The federal minimum wage is $7.25 an hour. The Arkansas minimum wage is $6.25 an hour. An Obama proposal to raise the federal minimum to $10.10 an hour seems dead in Congress, thanks mostly to the Republican House though even some Democrats, such as Sen. Mark Pryor, have resisted the $10.10 level. An Arkansas ballot initiative to raise the state minimum to $8.50 over two years is favored in polls and supported by Democratic gubernatorial candidate Mike Ross and Pryor. Republican Asa Hutchinson opposes the ballot initiative.
That’s backdrop to this roundup of private companies that aren’t waiting for the government to increase the minimum wage it pays employees. Spurred by a recent announcement by Ikea, Huffington Post rounded up seven corporations where minimum starting pay is, or will be, well above the statutory minimum wage. Ikea’s average minimum, pegged to market conditions for a “living” wage, will be $10.76 an hour. The Gap, Costco, In-And-Out Burger, Shake Shack, Ben and Jerry’s and Whole Foods also have lifted the minimum for their employees.
Costco, as ever, is the standout, with starting pay of $11.50 an hour and average employee pay of $21 an hour, not including overtime. Costco welcomes unions in its employee ranks.

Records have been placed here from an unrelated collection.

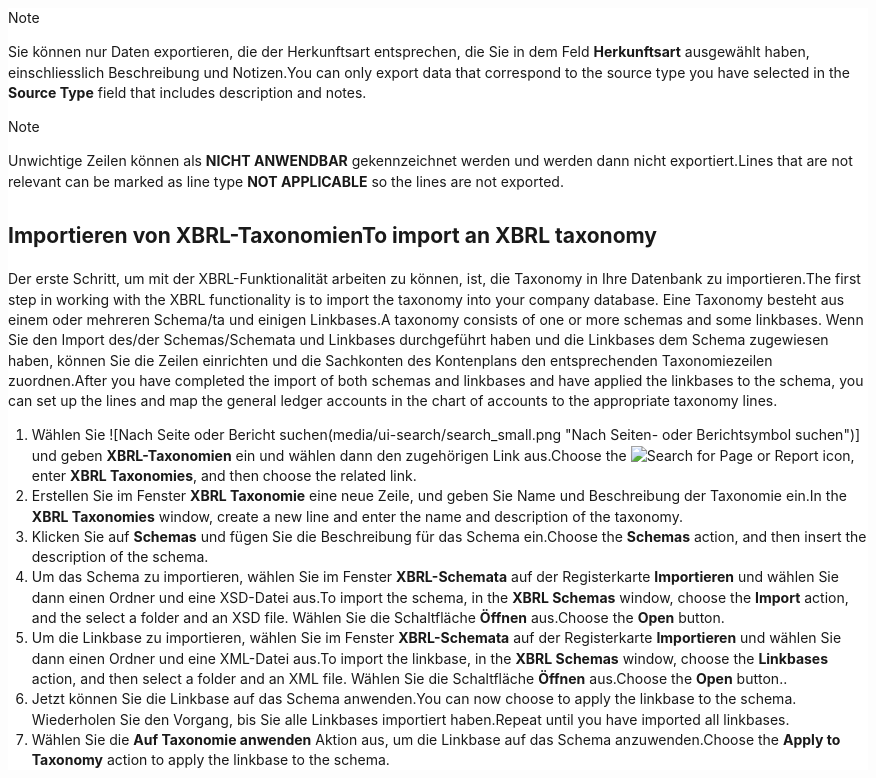 > [!NOTE]  
>  <span data-ttu-id="8e756-168">Sie können nur Daten exportieren, die der Herkunftsart entsprechen, die Sie in dem Feld **Herkunftsart** ausgewählt haben, einschliesslich Beschreibung und Notizen.</span><span class="sxs-lookup"><span data-stu-id="8e756-168">You can only export data that correspond to the source type you have selected in the **Source Type** field that includes description and notes.</span></span>  

> [!NOTE]  
>  <span data-ttu-id="8e756-169">Unwichtige Zeilen können als **NICHT ANWENDBAR** gekennzeichnet werden und werden dann nicht exportiert.</span><span class="sxs-lookup"><span data-stu-id="8e756-169">Lines that are not relevant can be marked as line type **NOT APPLICABLE** so the lines are not exported.</span></span>

 ## <a name="to-import-an-xbrl-taxonomy"></a><span data-ttu-id="8e756-170">Importieren von XBRL-Taxonomien</span><span class="sxs-lookup"><span data-stu-id="8e756-170">To import an XBRL taxonomy</span></span>  
<span data-ttu-id="8e756-171">Der erste Schritt, um mit der XBRL-Funktionalität arbeiten zu können, ist, die Taxonomy in Ihre Datenbank zu importieren.</span><span class="sxs-lookup"><span data-stu-id="8e756-171">The first step in working with the XBRL functionality is to import the taxonomy into your company database.</span></span> <span data-ttu-id="8e756-172">Eine Taxonomy besteht aus einem oder mehreren Schema/ta und einigen Linkbases.</span><span class="sxs-lookup"><span data-stu-id="8e756-172">A taxonomy consists of one or more schemas and some linkbases.</span></span> <span data-ttu-id="8e756-173">Wenn Sie den Import des/der Schemas/Schemata und Linkbases durchgeführt haben und die Linkbases dem Schema zugewiesen haben, können Sie die Zeilen einrichten und die Sachkonten des Kontenplans den entsprechenden Taxonomiezeilen zuordnen.</span><span class="sxs-lookup"><span data-stu-id="8e756-173">After you have completed the import of both schemas and linkbases and have applied the linkbases to the schema, you can set up the lines and map the general ledger accounts in the chart of accounts to the appropriate taxonomy lines.</span></span>  

1.  <span data-ttu-id="8e756-174">Wählen Sie ![Nach Seite oder Bericht suchen(media/ui-search/search_small.png "Nach Seiten- oder Berichtsymbol suchen")] und geben **XBRL-Taxonomien** ein und wählen dann den zugehörigen Link aus.</span><span class="sxs-lookup"><span data-stu-id="8e756-174">Choose the ![Search for Page or Report](media/ui-search/search_small.png "Search for Page or Report icon") icon, enter **XBRL Taxonomies**, and then choose the related link.</span></span>  
2.  <span data-ttu-id="8e756-175">Erstellen Sie im Fenster **XBRL Taxonomie** eine neue Zeile, und geben Sie Name und Beschreibung der Taxonomie ein.</span><span class="sxs-lookup"><span data-stu-id="8e756-175">In the **XBRL Taxonomies** window, create a new line and enter the name and description of the taxonomy.</span></span>  
3.  <span data-ttu-id="8e756-176">Klicken Sie auf **Schemas** und fügen Sie die Beschreibung für das Schema ein.</span><span class="sxs-lookup"><span data-stu-id="8e756-176">Choose the **Schemas** action, and then insert the description of the schema.</span></span>  
4.  <span data-ttu-id="8e756-177">Um das Schema zu importieren, wählen Sie im Fenster **XBRL-Schemata** auf der Registerkarte **Importieren** und wählen Sie dann einen Ordner und eine XSD-Datei aus.</span><span class="sxs-lookup"><span data-stu-id="8e756-177">To import the schema, in the **XBRL Schemas** window, choose the **Import** action, and the select a folder and an XSD file.</span></span> <span data-ttu-id="8e756-178">Wählen Sie die Schaltfläche **Öffnen** aus.</span><span class="sxs-lookup"><span data-stu-id="8e756-178">Choose the **Open** button.</span></span>  
5.  <span data-ttu-id="8e756-179">Um die Linkbase zu importieren, wählen Sie im Fenster **XBRL-Schemata** auf der Registerkarte **Importieren** und wählen Sie dann einen Ordner und eine XML-Datei aus.</span><span class="sxs-lookup"><span data-stu-id="8e756-179">To import the linkbase, in the **XBRL Schemas** window, choose the **Linkbases** action, and then select a folder and an XML file.</span></span> <span data-ttu-id="8e756-180">Wählen Sie die Schaltfläche **Öffnen** aus.</span><span class="sxs-lookup"><span data-stu-id="8e756-180">Choose the **Open** button..</span></span>  
6.  <span data-ttu-id="8e756-181">Jetzt können Sie die Linkbase auf das Schema anwenden.</span><span class="sxs-lookup"><span data-stu-id="8e756-181">You can now choose to apply the linkbase to the schema.</span></span> <span data-ttu-id="8e756-182">Wiederholen Sie den Vorgang, bis Sie alle Linkbases importiert haben.</span><span class="sxs-lookup"><span data-stu-id="8e756-182">Repeat until you have imported all linkbases.</span></span>  
7. <span data-ttu-id="8e756-183">Wählen Sie die **Auf Taxonomie anwenden** Aktion aus, um die Linkbase auf das Schema anzuwenden.</span><span class="sxs-lookup"><span data-stu-id="8e756-183">Choose the **Apply to Taxonomy** action to apply the linkbase to the schema.</span></span>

Using a living wage calculator to determine area salaries appears to be without precedence among major retailers. The new minimum wage will vary at each of Ikea’s 38 stores — as well as its five distribution centers, two service centers and one manufacturing plant in the U.S. — depending on the cost of living in each location. Olson said none of the minimum wages will be set below $9 per hour, and those in the priciest markets will top $13.
In short, all of Ikea’s workers next year will be paid more than the statutory minimum wage. Some other companies, which continue to have employees making no more than minimum wage, have tried to fuzz their own situations by using overall workforce average pay, not base pay for their employees. Don’t be fooled.